→ What you have to do
The data below should be restated word for word, with every picture omitted.

[Stored data entries]
#####

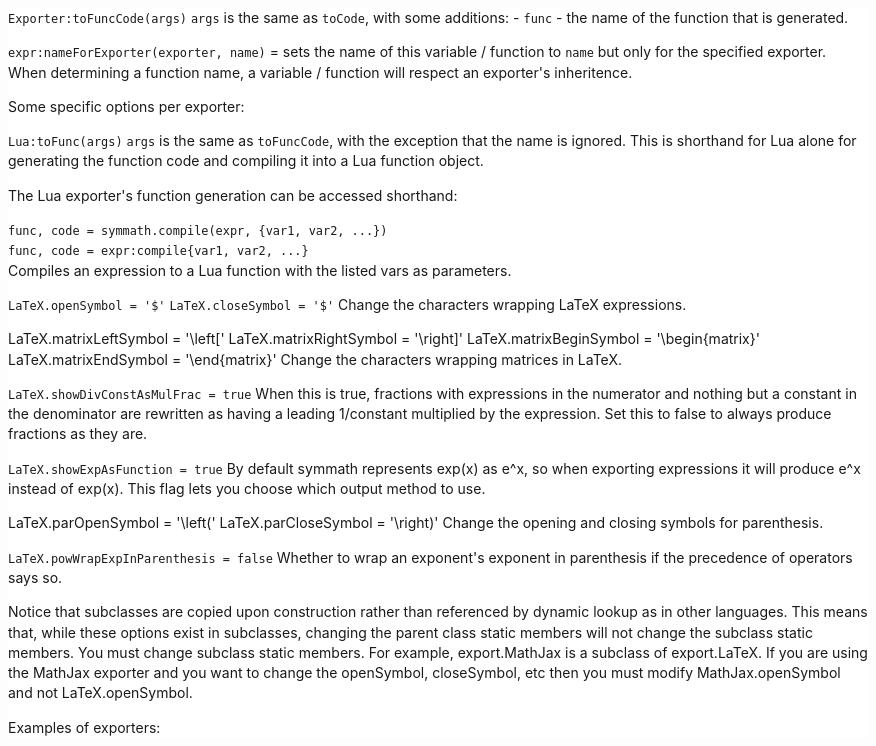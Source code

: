`Exporter:toFuncCode(args)`
`args` is the same as `toCode`, with some additions:
	- `func` - the name of the function that is generated.

`expr:nameForExporter(exporter, name)` = sets the name of this variable / function to `name` but only for the specified exporter.
When determining a function name, a variable / function will respect an exporter's inheritence.

Some specific options per exporter:

`Lua:toFunc(args)`
`args` is the same as `toFuncCode`, with the exception that the name is ignored.
This is shorthand for Lua alone for generating the function code and compiling it into a Lua function object.

The Lua exporter's function generation can be accessed shorthand:

`func, code = symmath.compile(expr, {var1, var2, ...})`  
`func, code = expr:compile{var1, var2, ...}`  
Compiles an expression to a Lua function with the listed vars as parameters.  


`LaTeX.openSymbol = '$'`
`LaTeX.closeSymbol = '$'`
Change the characters wrapping LaTeX expressions.

LaTeX.matrixLeftSymbol = '\\left['
LaTeX.matrixRightSymbol = '\\right]'
LaTeX.matrixBeginSymbol = '\\begin{matrix}'
LaTeX.matrixEndSymbol = '\\end{matrix}'
Change the characters wrapping matrices in LaTeX.

`LaTeX.showDivConstAsMulFrac = true`
When this is true, fractions with expressions in the numerator and nothing but a constant in the denominator are rewritten as having a leading 1/constant multiplied by the expression.
Set this to false to always produce fractions as they are.

`LaTeX.showExpAsFunction = true`
By default symmath represents exp(x) as e^x, so when exporting expressions it will produce e^x instead of exp(x).  This flag lets you choose which output method to use.

LaTeX.parOpenSymbol = '\\left('
LaTeX.parCloseSymbol = '\\right)'
Change the opening and closing symbols for parenthesis.

`LaTeX.powWrapExpInParenthesis = false`
Whether to wrap an exponent's exponent in parenthesis if the precedence of operators says so.

Notice that subclasses are copied upon construction rather than referenced by dynamic lookup as in other languages.  This means that, while these options exist in subclasses, changing the parent class static members will not change the subclass static members.    You must change subclass static members.  For example, export.MathJax is a subclass of export.LaTeX.  If you are using the MathJax exporter and you want to change the openSymbol, closeSymbol, etc then you must modify MathJax.openSymbol and not LaTeX.openSymbol.



Examples of exporters:
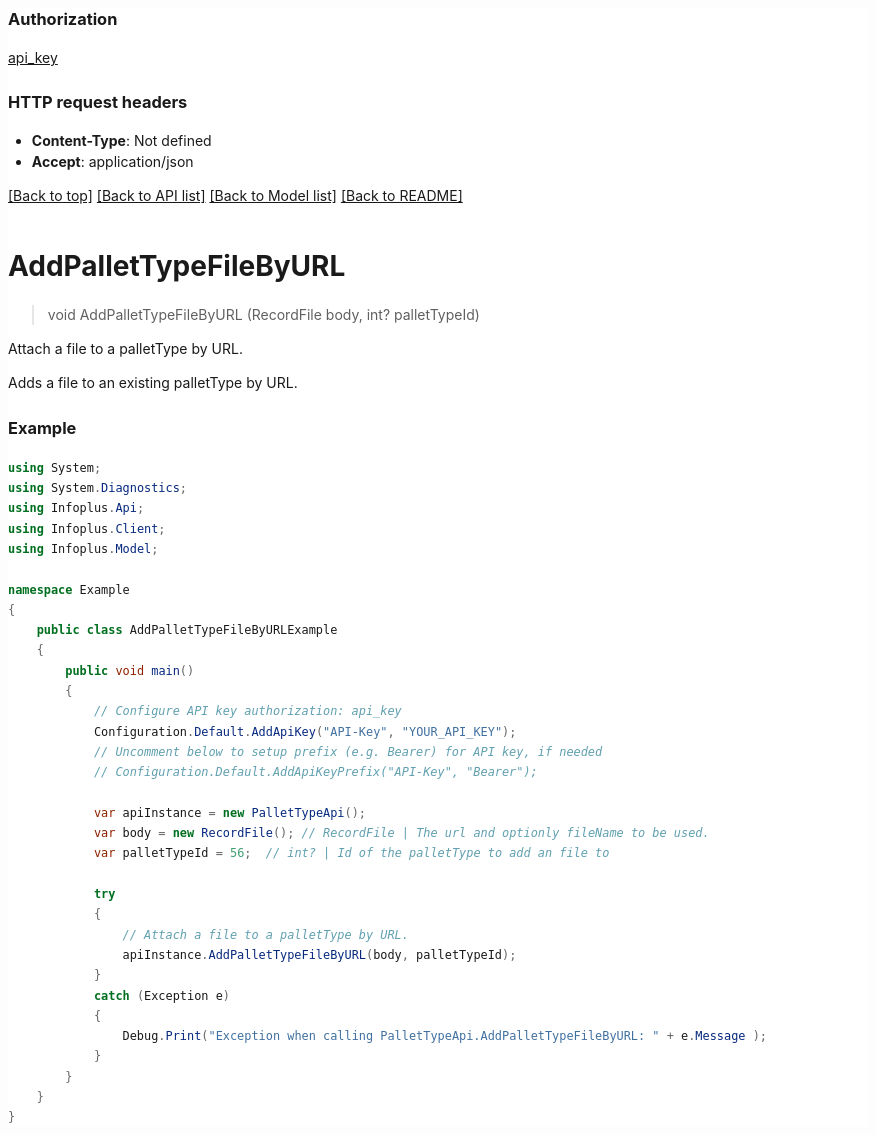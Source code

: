 ### Authorization

[api_key](../README.md#api_key)

### HTTP request headers

 - **Content-Type**: Not defined
 - **Accept**: application/json

[[Back to top]](#) [[Back to API list]](../README.md#documentation-for-api-endpoints) [[Back to Model list]](../README.md#documentation-for-models) [[Back to README]](../README.md)

<a name="addpallettypefilebyurl"></a>
# **AddPalletTypeFileByURL**
> void AddPalletTypeFileByURL (RecordFile body, int? palletTypeId)

Attach a file to a palletType by URL.

Adds a file to an existing palletType by URL.

### Example
```csharp
using System;
using System.Diagnostics;
using Infoplus.Api;
using Infoplus.Client;
using Infoplus.Model;

namespace Example
{
    public class AddPalletTypeFileByURLExample
    {
        public void main()
        {
            // Configure API key authorization: api_key
            Configuration.Default.AddApiKey("API-Key", "YOUR_API_KEY");
            // Uncomment below to setup prefix (e.g. Bearer) for API key, if needed
            // Configuration.Default.AddApiKeyPrefix("API-Key", "Bearer");

            var apiInstance = new PalletTypeApi();
            var body = new RecordFile(); // RecordFile | The url and optionly fileName to be used.
            var palletTypeId = 56;  // int? | Id of the palletType to add an file to

            try
            {
                // Attach a file to a palletType by URL.
                apiInstance.AddPalletTypeFileByURL(body, palletTypeId);
            }
            catch (Exception e)
            {
                Debug.Print("Exception when calling PalletTypeApi.AddPalletTypeFileByURL: " + e.Message );
            }
        }
    }
}
```
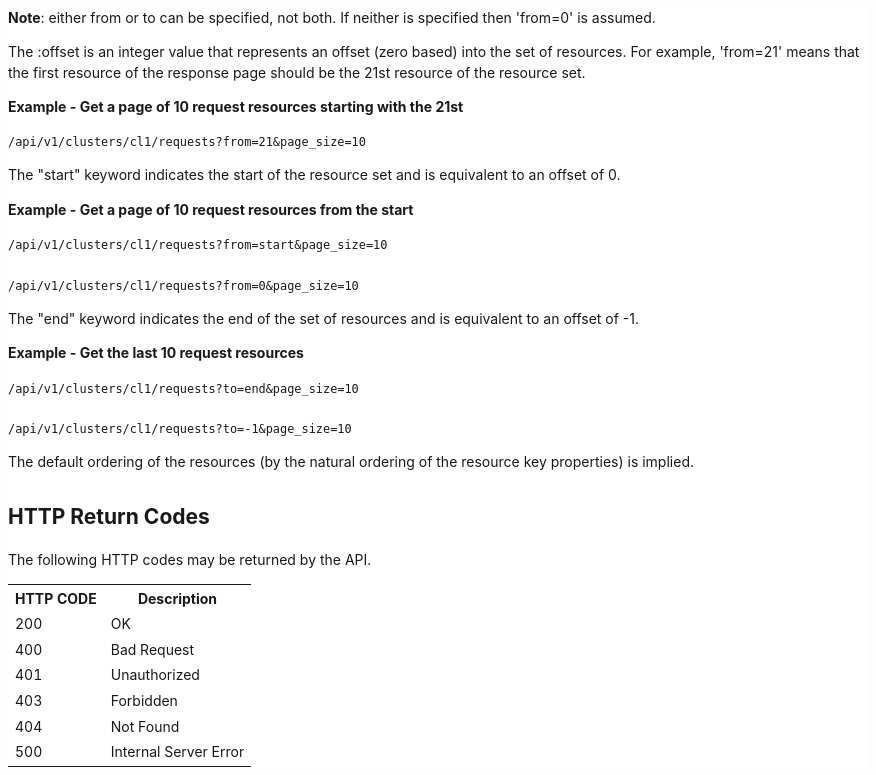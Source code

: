 
**Note**: either from or to can be specified, not both.  If neither is specified then 'from=0' is assumed.

The :offset is an integer value that represents an offset (zero based) into the set of resources.  For example, 'from=21' means that the first resource of the response page should be the 21st resource of the resource set.

**Example - Get a page of 10 request resources starting with the 21st**

    /api/v1/clusters/cl1/requests?from=21&page_size=10

The "start" keyword indicates the start of the resource set and is equivalent to an offset of 0.

**Example - Get a page of 10 request resources from the start**

    /api/v1/clusters/cl1/requests?from=start&page_size=10
    
    /api/v1/clusters/cl1/requests?from=0&page_size=10
    


The "end" keyword indicates the end of the set of resources and is equivalent to an offset of -1.

**Example - Get the last 10 request resources**

    /api/v1/clusters/cl1/requests?to=end&page_size=10
    
    /api/v1/clusters/cl1/requests?to=-1&page_size=10


The default ordering of the resources (by the natural ordering of the resource key properties) is implied.	

	
HTTP Return Codes
----

The following HTTP codes may be returned by the API.
<table>
  <tr>
    <th>HTTP CODE</th>
    <th>Description</th>
  </tr>
  <tr>
    <td>200</td>
    <td>OK</td>  
  </tr>
  <tr>
    <td>400</td>
    <td>Bad Request</td>  
  </tr>
  <tr>
    <td>401</td>
    <td>Unauthorized</td>  
  </tr>
  <tr>
    <td>403</td>
    <td>Forbidden</td>  
  </tr> 
  <tr>
    <td>404</td>
    <td>Not Found</td>  
  </tr>
  <tr>
    <td>500</td>
    <td>Internal Server Error</td>  
  </tr>
</table>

#####

→ Task solution
Source code

:`Exporter:toFuncCode(args)`
`args` is the same as `toCode`, with some additions:
	- `func` - the name of the function that is generated.

`expr:nameForExporter(exporter, name)` = sets the name of this variable / function to `name` but only for the specified exporter.
When determining a function name, a variable / function will respect an exporter's inheritence.

Some specific options per exporter:

`Lua:toFunc(args)`
`args` is the same as `toFuncCode`, with the exception that the name is ignored.
This is shorthand for Lua alone for generating the function code and compiling it into a Lua function object.

The Lua exporter's function generation can be accessed shorthand:

`func, code = symmath.compile(expr, {var1, var2, ...})`  
`func, code = expr:compile{var1, var2, ...}`  
Compiles an expression to a Lua function with the listed vars as parameters.  


`LaTeX.openSymbol = '$'`
`LaTeX.closeSymbol = '$'`
Change the characters wrapping LaTeX expressions.

LaTeX.matrixLeftSymbol = '\\left['
LaTeX.matrixRightSymbol = '\\right]'
LaTeX.matrixBeginSymbol = '\\begin{matrix}'
LaTeX.matrixEndSymbol = '\\end{matrix}'
Change the characters wrapping matrices in LaTeX.

`LaTeX.showDivConstAsMulFrac = true`
When this is true, fractions with expressions in the numerator and nothing but a constant in the denominator are rewritten as having a leading 1/constant multiplied by the expression.
Set this to false to always produce fractions as they are.

`LaTeX.showExpAsFunction = true`
By default symmath represents exp(x) as e^x, so when exporting expressions it will produce e^x instead of exp(x).  This flag lets you choose which output method to use.

LaTeX.parOpenSymbol = '\\left('
LaTeX.parCloseSymbol = '\\right)'
Change the opening and closing symbols for parenthesis.

`LaTeX.powWrapExpInParenthesis = false`
Whether to wrap an exponent's exponent in parenthesis if the precedence of operators says so.

Notice that subclasses are copied upon construction rather than referenced by dynamic lookup as in other languages.  This means that, while these options exist in subclasses, changing the parent class static members will not change the subclass static members.    You must change subclass static members.  For example, export.MathJax is a subclass of export.LaTeX.  If you are using the MathJax exporter and you want to change the openSymbol, closeSymbol, etc then you must modify MathJax.openSymbol and not LaTeX.openSymbol.



Examples of exporters:
Source code

: ### Authorization

[api_key](../README.md#api_key)

### HTTP request headers

 - **Content-Type**: Not defined
 - **Accept**: application/json

[[Back to top]](#) [[Back to API list]](../README.md#documentation-for-api-endpoints) [[Back to Model list]](../README.md#documentation-for-models) [[Back to README]](../README.md)

<a name="addpallettypefilebyurl"></a>
# **AddPalletTypeFileByURL**
> void AddPalletTypeFileByURL (RecordFile body, int? palletTypeId)

Attach a file to a palletType by URL.

Adds a file to an existing palletType by URL.

### Example
```csharp
using System;
using System.Diagnostics;
using Infoplus.Api;
using Infoplus.Client;
using Infoplus.Model;

namespace Example
{
    public class AddPalletTypeFileByURLExample
    {
        public void main()
        {
            // Configure API key authorization: api_key
            Configuration.Default.AddApiKey("API-Key", "YOUR_API_KEY");
            // Uncomment below to setup prefix (e.g. Bearer) for API key, if needed
            // Configuration.Default.AddApiKeyPrefix("API-Key", "Bearer");

            var apiInstance = new PalletTypeApi();
            var body = new RecordFile(); // RecordFile | The url and optionly fileName to be used.
            var palletTypeId = 56;  // int? | Id of the palletType to add an file to

            try
            {
                // Attach a file to a palletType by URL.
                apiInstance.AddPalletTypeFileByURL(body, palletTypeId);
            }
            catch (Exception e)
            {
                Debug.Print("Exception when calling PalletTypeApi.AddPalletTypeFileByURL: " + e.Message );
            }
        }
    }
}
```
Source code

: 
**Note**: either from or to can be specified, not both.  If neither is specified then 'from=0' is assumed.

The :offset is an integer value that represents an offset (zero based) into the set of resources.  For example, 'from=21' means that the first resource of the response page should be the 21st resource of the resource set.

**Example - Get a page of 10 request resources starting with the 21st**

    /api/v1/clusters/cl1/requests?from=21&page_size=10

The "start" keyword indicates the start of the resource set and is equivalent to an offset of 0.

**Example - Get a page of 10 request resources from the start**

    /api/v1/clusters/cl1/requests?from=start&page_size=10
    
    /api/v1/clusters/cl1/requests?from=0&page_size=10
    


The "end" keyword indicates the end of the set of resources and is equivalent to an offset of -1.

**Example - Get the last 10 request resources**

    /api/v1/clusters/cl1/requests?to=end&page_size=10
    
    /api/v1/clusters/cl1/requests?to=-1&page_size=10


The default ordering of the resources (by the natural ordering of the resource key properties) is implied.	

	
HTTP Return Codes
----

The following HTTP codes may be returned by the API.
<table>
  <tr>
    <th>HTTP CODE</th>
    <th>Description</th>
  </tr>
  <tr>
    <td>200</td>
    <td>OK</td>  
  </tr>
  <tr>
    <td>400</td>
    <td>Bad Request</td>  
  </tr>
  <tr>
    <td>401</td>
    <td>Unauthorized</td>  
  </tr>
  <tr>
    <td>403</td>
    <td>Forbidden</td>  
  </tr> 
  <tr>
    <td>404</td>
    <td>Not Found</td>  
  </tr>
  <tr>
    <td>500</td>
    <td>Internal Server Error</td>  
  </tr>
</table>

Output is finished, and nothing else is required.